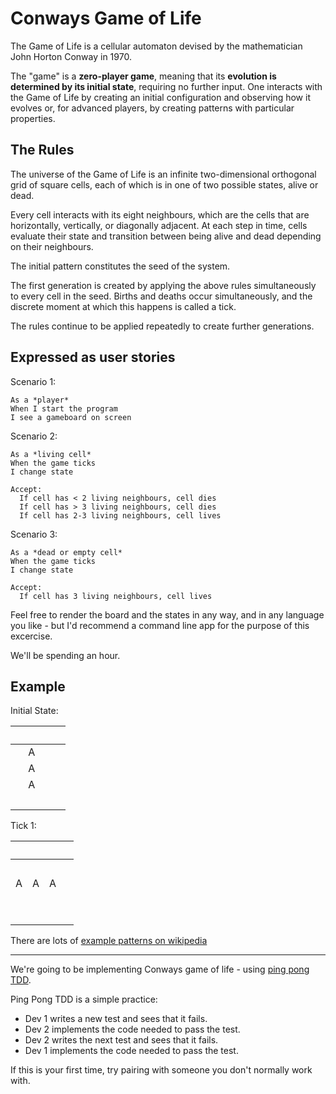 # Conways Game of Life

The Game of Life is a cellular automaton devised by the  mathematician John Horton Conway in 1970.

The "game" is a **zero-player game**, meaning that its **evolution is determined by its initial state**, requiring no further input. One interacts with the Game of Life by creating an initial configuration and observing how it evolves or, for advanced players, by creating patterns with particular properties.


## The Rules

The universe of the Game of Life is an infinite two-dimensional orthogonal grid of square cells, each of which is in one of two possible states, alive or dead.

Every cell interacts with its eight neighbours, which are the cells that are horizontally, vertically, or diagonally adjacent. At each step in time, cells evaluate their state and transition between being alive and dead depending on their neighbours.

The initial pattern constitutes the seed of the system.

The first generation is created by applying the above rules simultaneously to every cell in the seed. Births and deaths occur simultaneously, and the discrete moment at which this happens is  called a tick.

The rules continue to be applied repeatedly to create further generations.

## Expressed as user stories

Scenario 1:

    As a *player*
    When I start the program
    I see a gameboard on screen

Scenario 2:

    As a *living cell*
    When the game ticks
    I change state

    Accept:
      If cell has < 2 living neighbours, cell dies
      If cell has > 3 living neighbours, cell dies
      If cell has 2-3 living neighbours, cell lives


Scenario 3:

    As a *dead or empty cell*
    When the game ticks
    I change state

    Accept:
      If cell has 3 living neighbours, cell lives

Feel free to render the board and the states in any way, and in any language you like - but I'd recommend a command line app for the purpose of this excercise.

We'll be spending an hour.

## Example

Initial State:

| &nbsp; | &nbsp; | &nbsp; | &nbsp; |
| - | - | - | - |
|   | A |   |   |
|   | A |   |   |
|   | A |   |   |
|   |   |   | &nbsp;  |


Tick 1:

| &nbsp; | &nbsp; | &nbsp; | &nbsp; |
| - | - | - | - |
| &nbsp;  |   |   |   |
| A | A | A |   |
| &nbsp;  |   |   |   |
|   |   |   | &nbsp;  |

There are lots of [example patterns on wikipedia](http://en.wikipedia.org/wiki/Conway's_Game_of_Life#Examples_of_pattern)

---

We're going to be implementing Conways game of life - using [ping pong TDD](http://c2.com/cgi/wiki?PairProgrammingPingPongPattern).

Ping Pong TDD is a simple practice:

  * Dev 1 writes a new test and sees that it fails.
  * Dev 2 implements the code needed to pass the test.
  * Dev 2 writes the next test and sees that it fails.
  * Dev 1 implements the code needed to pass the test.

If this is your first time, try pairing with someone you don't normally work with.
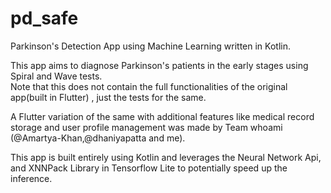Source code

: # pd_safe
Parkinson's Detection App using Machine Learning written in Kotlin.

This app aims to  diagnose Parkinson's patients in the early stages using Spiral and Wave tests. 
<br>Note that this does not contain the full functionalities of the original app(built in Flutter) , just the tests for the same.</br>

A Flutter variation of the same with additional features like medical record storage and user profile management was made by Team whoami (@Amartya-Khan,@dhaniyapatta and me).

This app is built entirely using Kotlin and leverages the Neural Network Api, and XNNPack Library in Tensorflow Lite to potentially speed up the inference.

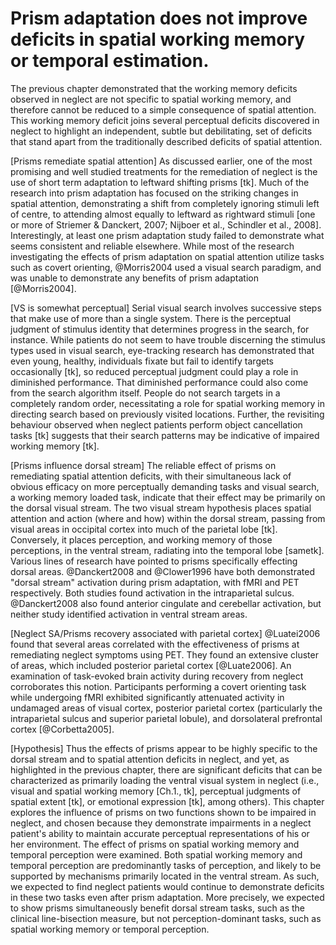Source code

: Prism adaptation does not improve deficits in spatial working memory or temporal estimation.
============================================================================================

The previous chapter demonstrated that the working memory deficits
observed in neglect are not specific to spatial working memory,
and therefore cannot be reduced to a simple consequence of spatial
attention. This working memory deficit joins several perceptual
deficits discovered in neglect to highlight an independent, subtle
but debilitating, set of deficits that stand apart from the
traditionally described deficits of spatial attention.

[Prisms remediate spatial attention] As discussed earlier, one of
the most promising and well studied treatments for the remediation
of neglect is the use of short term adaptation to leftward
shifting prisms [tk]. Much of the research into prism adaptation
has focused on the striking changes in spatial attention,
demonstrating a shift from completely ignoring stimuli left of
centre, to attending almost equally to leftward as rightward
stimuli [one or more of Striemer & Danckert, 2007; Nijboer et al.,
Schindler et al., 2008]. Interestingly, at least one prism
adaptation study failed to demonstrate what seems consistent and
reliable elsewhere. While most of the research investigating the
effects of prism adaptation on spatial attention utilize tasks
such as covert orienting, @Morris2004 used a visual search
paradigm, and was unable to demonstrate any benefits of prism
adaptation [@Morris2004].

[VS is somewhat perceptual] Serial visual search involves
successive steps that make use of more than a single system. There
is the perceptual judgment of stimulus identity that determines
progress in the search, for instance. While patients do not seem
to have trouble discerning the stimulus types used in visual
search, eye-tracking research has demonstrated that even young,
healthy, individuals fixate but fail to identify targets
occasionally [tk], so reduced perceptual judgment could play a
role in diminished performance. That diminished performance could
also come from the search algorithm itself. People do not search
targets in a completely random order, necessitating a role for
spatial working memory in directing search based on previously
visited locations.  Further, the revisiting behaviour observed
when neglect patients perform object cancellation tasks [tk]
suggests that their search patterns may be indicative of impaired
working memory [tk]. 

[Prisms influence dorsal stream] The reliable effect of prisms on
remediating spatial attention deficits, with their simultaneous
lack of obvious efficacy on more perceptually demanding tasks and
visual search, a working memory loaded task, indicate that their
effect may be primarily on the dorsal visual stream. The two
visual stream hypothesis places spatial attention and action
(where and how) within the dorsal stream, passing from visual
areas in occipital cortex into much of the parietal lobe [tk].
Conversely, it places perception, and working memory of those
perceptions, in the ventral stream, radiating into the temporal
lobe [sametk].  Various lines of research have pointed to prisms
specifically effecting dorsal areas. @Danckert2008 and @Clower1996
have both demonstrated "dorsal stream" activation during prism
adaptation, with fMRI and PET respectively. Both studies found
activation in the intraparietal sulcus. @Danckert2008 also found
anterior cingulate and cerebellar activation, but neither study
identified activation in ventral stream areas.

[Neglect SA/Prisms recovery associated with parietal cortex]
@Luatei2006 found that several areas correlated with the
effectiveness of prisms at remediating neglect symptoms using PET.
They found an extensive cluster of areas, which included posterior
parietal cortex [@Luate2006]. An examination of task-evoked brain
activity during recovery from neglect corroborates this notion.
Participants performing a covert orienting task while undergoing
fMRI exhibited significantly attenuated activity in undamaged
areas of visual cortex, posterior parietal cortex (particularly
the intraparietal sulcus and superior parietal lobule), and
dorsolateral prefrontal cortex [@Corbetta2005].

[Hypothesis] Thus the effects of prisms appear to be highly
specific to the dorsal stream and to spatial attention deficits in
neglect, and yet, as highlighted in the previous chapter, there
are significant deficits that can be characterized as primarily
loading the ventral visual system in neglect (i.e., visual and
spatial working memory [Ch.1., tk], perceptual judgments of
spatial extent [tk], or emotional expression [tk], among others).
This chapter explores the influence of prisms on two functions
shown to be impaired in neglect, and chosen because they
demonstrate impairments in a neglect patient's ability to maintain
accurate perceptual representations of his or her environment. The
effect of prisms on spatial working memory and temporal perception
were examined. Both spatial working memory and temporal perception
are predominantly tasks of perception, and likely to be supported
by mechanisms primarily located in the ventral stream. As such, we
expected to find neglect patients would continue to demonstrate
deficits in these two tasks even after prism adaptation. More
precisely, we expected to show prisms simultaneously benefit
dorsal stream tasks, such as the clinical line-bisection measure,
but not perception-dominant tasks, such as spatial working memory
or temporal perception.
════════════════════
What you have to do: For the word "observed", find every line in the data that holds it and copy that line.

Completed exercise:
observed in neglect are not specific to spatial working memory,
visited locations.  Further, the revisiting behaviour observed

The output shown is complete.